I have designed a TPT script to load data from a set of specific .txt files to a table within a database in Teradata and it works fine. The general structure of this script involves the definition of the DDL, File Reader and SQL Inserter operators, in a way that the mentioned load can be easily implemented by the following statements:
('INSERT INTO ' || @table || ' (
TO OPERATOR ( SQL_INSERTER  )
SELECT * FROM OPERATOR ( FILE_READER_1  )
SELECT * FROM OPERATOR ( FILE_READER_2  );"
where two File Reader operators (FILE_READER_1 and FILE_READER_2) have been previously defined in order to load the file_1.txt and the file_2.txt into the table by applying the statements above.
Nevertheless, as I understand it, such a precedure implies the definition of multiple File Reader operators (one for each file to load). Therefore, I would like to implement an alternative procedure provided by a unix shell script to execute a single TPT load job (i.e. with a unique FILE_READER operator) for each file existing in a specific directory (e.g. a variable set of .txt files, which can be named as DATA_YYYYMMDD.txt, within a specific directory).

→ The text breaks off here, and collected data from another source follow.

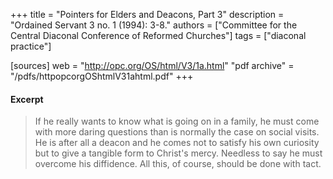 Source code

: +++
title = "Pointers for Elders and Deacons, Part 3"
description = "Ordained Servant 3 no. 1 (1994): 3-8."
authors = ["Committee for the Central Diaconal Conference of Reformed Churches"]
tags = ["diaconal practice"]

[sources]
web = "http://opc.org/OS/html/V3/1a.html"
"pdf archive" = "/pdfs/httpopcorgOShtmlV31ahtml.pdf"
+++

#### Excerpt

> If he really wants to know what is going on in a family, he must come with more daring questions than is normally the case on social visits. He is after all a deacon and he comes not to satisfy his own curiosity but to give a tangible form to Christ's mercy. Needless to say he must overcome his diffidence. All this, of course, should be done with tact. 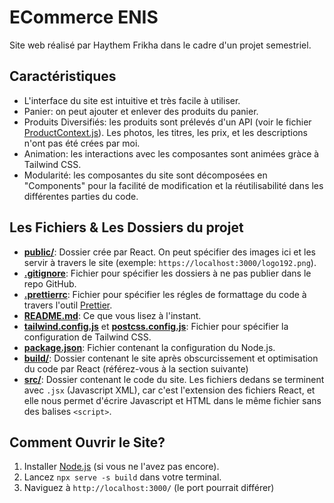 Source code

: # ECommerce ENIS

Site web réalisé par Haythem Frikha dans le cadre d'un projet semestriel.

## Caractéristiques

- L'interface du site est intuitive et très facile à utiliser.
- Panier: on peut ajouter et enlever des produits du panier.
- Produits Diversifiés: les produits sont prélevés d'un API (voir le fichier [ProductContext.js](./src/contexts/ProductContext.js:24)). Les photos, les titres, les prix, et les descriptions n'ont pas été crées par moi.
- Animation: les interactions avec les composantes sont animées gràce à Tailwind CSS.
- Modularité: les composantes du site sont décomposées en "Components" pour la facilité de modification et la réutilisabilité dans les différentes parties du code.

## Les Fichiers & Les Dossiers du projet

- [**public/**](./public/): Dossier crée par React. On peut spécifier des images ici et les servir à travers le site (exemple: `https://localhost:3000/logo192.png`).
- [**.gitignore**](./.gitignore): Fichier pour spécifier les dossiers à ne pas publier dans le repo GitHub.
- [**.prettierrc**](./.prettierrc): Fichier pour spécifier les régles de formattage du code à travers l'outil [Prettier](https://prettier.io/).
- [**README.md**](./README.md): Ce que vous lisez à l'instant.
- [**tailwind.config.js**](./tailwind.config.js) et [**postcss.config.js**](./postcss.config.js): Fichier pour spécifier la configuration de Tailwind CSS.
- [**package.json**](./package.json): Fichier contenant la configuration du Node.js.
- [**build/**](./build/): Dossier contenant le site après obscurcissement et optimisation du code par React (référez-vous à la section suivante)
- [**src/**](./src/): Dossier contenant le code du site. Les fichiers dedans se terminent avec `.jsx` (Javascript XML), car c'est l'extension des fichiers React, et elle nous permet d'écrire Javascript et HTML dans le même fichier sans des balises `<script>`.

## Comment Ouvrir le Site?

1. Installer [Node.js](https://nodejs.org/en) (si vous ne l'avez pas encore).
1. Lancez `npx serve -s build` dans votre terminal.
1. Naviguez à `http://localhost:3000/` (le port pourrait différer)
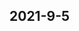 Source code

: 
## 2021-9-5

### [<title>XGBoost4J - Scala dataframe to sparse dmatrix - XGBoost</title>](https://discuss.xgboost.ai/t/xgboost4j-scala-dataframe-to-sparse-dmatrix/2457/2) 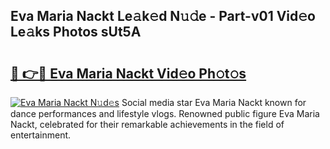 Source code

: ## Eva Maria Nackt Le𝚊k𝚎d N𝚞𝚍e - Part-v01 Vid𝚎o Le𝚊ks Photos sUt5A

# <h2><a href="http://fb6w6l.evod.top/?m=Eva+Maria+Nackt">🔗 👉🔴 Eva Maria Nackt Vid𝚎o Ph𝚘t𝚘s</a></h2>

[![Eva Maria Nackt N𝚞d𝚎s](https://i.imgur.com/8V9OHl7.gif)](http://fb6w6l.evod.top/?m=Eva+Maria+Nackt)
Social media star Eva Maria Nackt known for dance performances and lifestyle vlogs. Renowned public figure Eva Maria Nackt, celebrated for their remarkable achievements in the field of entertainment. 
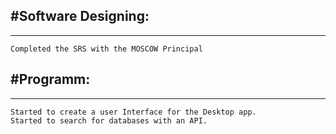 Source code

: #Software Designing:
--------------------
--------------------
	Completed the SRS with the MOSCOW Principal

#Programm:
-------------------
-------------------
	Started to create a user Interface for the Desktop app.
	Started to search for databases with an API.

Is there any sample unix script available to achieve such a procedure?
Thanks in advance.
Solved! Go to Solution.
Thank you for the remarks.
The specific definition of the Data Connector operator within my .tpt file is:
DEFINE OPERATOR FILE_READER
TYPE DATACONNECTOR PRODUCER
VARCHAR DirectoryPath = @DIR_SOURCE
VARCHAR FileName = @FILE_SOURCE,
VARCHAR IndicatorMode = 'N',
VARCHAR DateForm = 'AnsiDate',
VARCHAR OpenMode = 'Read',
VARCHAR Format = 'Delimited',
VARCHAR TextDelimiter = ';'
where the variables "DIR_SOURCE" and "FILE_SOURCE" refer to the directory path and the file name of the specific file to load into the target table, respectively. Hence, for instance, if FILE_SOURCE='FILE_20190315.txt', then this .tpt job loads data into the target table from that specific file.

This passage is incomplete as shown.